I am an avid traveler and like most travelers, I enjoy taking photos of the places I visit as a reminder of what I saw and experienced. When I returned from a trip to South Africa, a friend remarked that she was surprised because my pictures didn’t look like they were of “Africa.” There were two things that caught me off guard by that statement. First, what is Africa supposed to look like and secondly, what part of “Africa” is she referring to.
Of course I say this already knowing the answer. She expected some safari image, swollen bellied babies and thatch-roofed huts. Instead, she saw my pictures outside a Westin in the middle of high rises in downtown Cape Town or with friends in Soweto outside their middle class home, that easily could have been in any city in America. She saw my picture on North Beach in Durban and wondered if I was in Los Angeles or Miami.
Don’t get bogged down with precise descriptions. Africa is big: fifty-four countries, 900 million people who are too busy starving and dying and warring and emigrating to read your book.
~ excerpt from Binyavanga Wainana’s,“How to Write About Africa”
We could blame the media, but we have to also hold ourselves accountable. Chimamanda Ngozi Adichie and many others have warned of the danger of the Single Story. And anyone that has read Binyavanga Wainana’s,“How to Write About Africa” and How to Write About Africa: The Revenge, is probably more conscious of the way they write about the continent. But what about travelers, who often serve as a source for first hand accounts within the United States, of many other places around the globe, .
When you travel, volunteer internationally or study abroad you become an ambassador to your friends and family for places they may never see. In this role, you have several methods you can use to help people understand your experience in the destination. You can “other” the destination and individuals; emphasizing what makes them so different from you and downplaying the richness and diversity of the destination. You can over generalize and use your one-week trip to one small or even large town as a representation of an entire country or even worst a continent. Or you can tell a larger and more accurate story that shows not only the differences and uniqueness but also the similarities. For to not share images of advancement, diversity and similarity is to almost tell a small white lie about the place. You can also share your travel tales, as truly only small first person accounts, emphasizing that you only experienced a small portion of what the destination had to offer.
Though some of your friends and family may do additional research into the destination, your explanation and images will often be the only way they will tell others about your trip.

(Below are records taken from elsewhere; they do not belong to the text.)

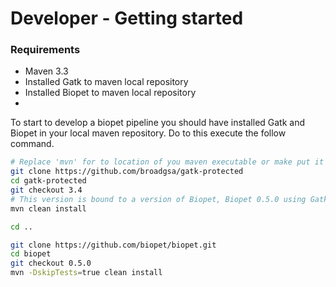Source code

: # Developer - Getting started

### Requirements
- Maven 3.3
- Installed Gatk to maven local repository
- Installed Biopet to maven local repository
-

To start to develop a biopet pipeline you should have installed Gatk and Biopet in your local maven repository. Do to this execute the follow command.
```bash
# Replace 'mvn' for to location of you maven executable or make put it in your PATH
git clone https://github.com/broadgsa/gatk-protected
cd gatk-protected
git checkout 3.4
# This version is bound to a version of Biopet, Biopet 0.5.0 using Gatk 3.4
mvn clean install

cd ..

git clone https://github.com/biopet/biopet.git
cd biopet
git checkout 0.5.0
mvn -DskipTests=true clean install

```

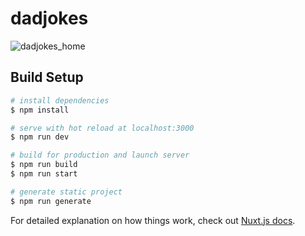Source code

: # dadjokes

![dadjokes_home](https://user-images.githubusercontent.com/43136479/118571339-7ddbf580-b786-11eb-9363-a617bb51f3a5.png)

## Build Setup

```bash
# install dependencies
$ npm install

# serve with hot reload at localhost:3000
$ npm run dev

# build for production and launch server
$ npm run build
$ npm run start

# generate static project
$ npm run generate
```

For detailed explanation on how things work, check out [Nuxt.js docs](https://nuxtjs.org).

This multiplying effect makes your account so much more powerful than you might think.
It is important to avoid generalizations, single stories and one-dimensional tales. And most importantly when you visit regions and continents continually state the cities, country or region you visited rather than saying I had a wonderful trip to “Africa, the Caribbean or Latin America”. As always think how your pictures, stories or videos would fit into a tale of a visitor to your own town. If someone visited Canada or Mexico you would not assume that visit told him or her everything about Tucson, Atlanta or New York. Or if you visited these cities, you would not assume you now had experienced Los Angeles. But people do it all the time when they visit areas in places like Ghana, Thailand, Colombia or Jamaica, for example. The differences between cities within this country are no different than those in any other country. Be honest in your travel tales, and remind people that you only visited a small place and can only speak for your personal experience. You are now an ambassador for that destination, whether you like it or not, and your stories become part of the truth that people use to inform their understanding of the world.